Controlli approfonditi in un’area a rischio
L’uomo è stato intercettato mentre si trovava a bordo di un’autovettura di grossa cilindrata con targa estera. La presenza del veicolo in una zona già nota per episodi di furto ha insospettito i militari, che hanno deciso di fermarlo e sottoporlo a un controllo approfondito. “L’attività di monitoraggio delle aree più esposte ai reati contro il patrimonio è una priorità per garantire la sicurezza dei cittadini,” spiegano fonti dell’Arma.
Un kit completo per reati contro il patrimonio
Durante la perquisizione, i Carabinieri hanno rinvenuto nell’auto un vero e proprio kit da scasso, composto da:
- Una tuta nera con passamontagna;
- Uno spray al peperoncino di tipo vietato;
- Una torcia;
- Un trapano;
- Vari arnesi da scasso, tra cui un punteruolo rompivetri, comunemente utilizzato per infrangere finestre.
Alla richiesta di spiegazioni, il 40enne non è stato in grado di fornire una giustificazione plausibile riguardo al possesso di questi oggetti.
Denuncia alla Procura di Perugia
Considerati i risultati delle verifiche e la mancanza di motivazioni convincenti, l’uomo è stato denunciato in stato di libertà alla Procura della Repubblica di Perugia.
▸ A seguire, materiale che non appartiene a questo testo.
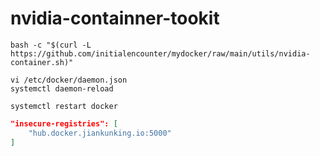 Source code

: # nvidia-containner-tookit
```shell
bash -c "$(curl -L https://github.com/initialencounter/mydocker/raw/main/utils/nvidia-container.sh)"
```


```shell
vi /etc/docker/daemon.json
systemctl daemon-reload

systemctl restart docker
```
```json
"insecure-registries": [
    "hub.docker.jiankunking.io:5000"
]
``` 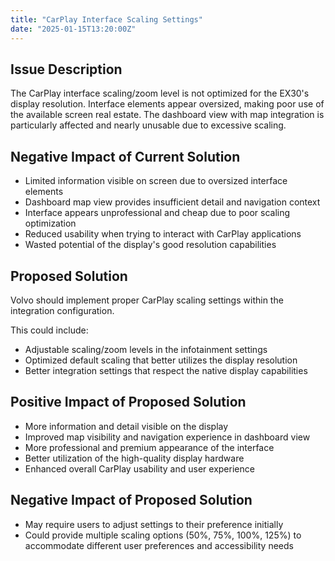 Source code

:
 ```yaml
---
title: "CarPlay Interface Scaling Settings"
date: "2025-01-15T13:20:00Z"
---
```


## Issue Description

The CarPlay interface scaling/zoom level is not optimized for the EX30's display resolution. Interface elements appear oversized, making poor use of the available screen real estate. The dashboard view with map integration is particularly affected and nearly unusable due to excessive scaling.

## Negative Impact of Current Solution

- Limited information visible on screen due to oversized interface elements
- Dashboard map view provides insufficient detail and navigation context
- Interface appears unprofessional and cheap due to poor scaling optimization
- Reduced usability when trying to interact with CarPlay applications
- Wasted potential of the display's good resolution capabilities

## Proposed Solution

Volvo should implement proper CarPlay scaling settings within the integration configuration.

This could include:

- Adjustable scaling/zoom levels in the infotainment settings
- Optimized default scaling that better utilizes the display resolution
- Better integration settings that respect the native display capabilities

## Positive Impact of Proposed Solution

- More information and detail visible on the display
- Improved map visibility and navigation experience in dashboard view
- More professional and premium appearance of the interface
- Better utilization of the high-quality display hardware
- Enhanced overall CarPlay usability and user experience

## Negative Impact of Proposed Solution

- May require users to adjust settings to their preference initially
- Could provide multiple scaling options (50%, 75%, 100%, 125%) to accommodate different user preferences and accessibility needs
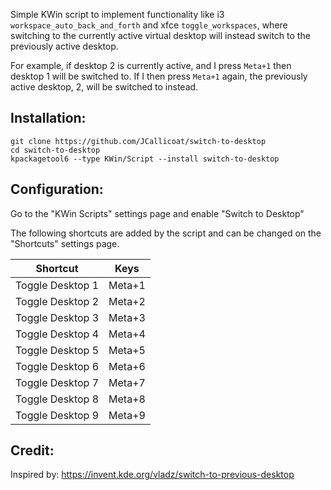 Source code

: Simple KWin script to implement functionality like i3 `workspace_auto_back_and_forth` and xfce `toggle_workspaces`, where switching to the currently active virtual desktop will instead switch to the previously active desktop.

For example, if desktop 2 is currently active, and I press `Meta+1` then desktop 1 will be switched to. If I then press `Meta+1` again, the previously active desktop, 2, will be switched to instead.

Installation:
----
```shell
git clone https://github.com/JCallicoat/switch-to-desktop
cd switch-to-desktop
kpackagetool6 --type KWin/Script --install switch-to-desktop
```

Configuration:
----
Go to the "KWin Scripts" settings page and enable "Switch to Desktop"

The following shortcuts are added by the script and can be changed on the "Shortcuts" settings page.

| Shortcut  | Keys |
| ------------- | ------------- |
| Toggle Desktop 1 | Meta+1  |
| Toggle Desktop 2 | Meta+2  |
| Toggle Desktop 3 | Meta+3  |
| Toggle Desktop 4 | Meta+4  |
| Toggle Desktop 5 | Meta+5  |
| Toggle Desktop 6 | Meta+6  |
| Toggle Desktop 7 | Meta+7  |
| Toggle Desktop 8 | Meta+8  |
| Toggle Desktop 9 | Meta+9  |

Credit:
----
Inspired by: https://invent.kde.org/vladz/switch-to-previous-desktop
Questo episodio, sottolineano i Carabinieri, dimostra l’importanza dei controlli sul territorio per prevenire reati e proteggere le comunità locali.
L’operazione si inserisce in un contesto di vigilanza rafforzata nelle aree residenziali più colpite dai furti, grazie alla costante presenza dell’Arma e alla collaborazione con i cittadini.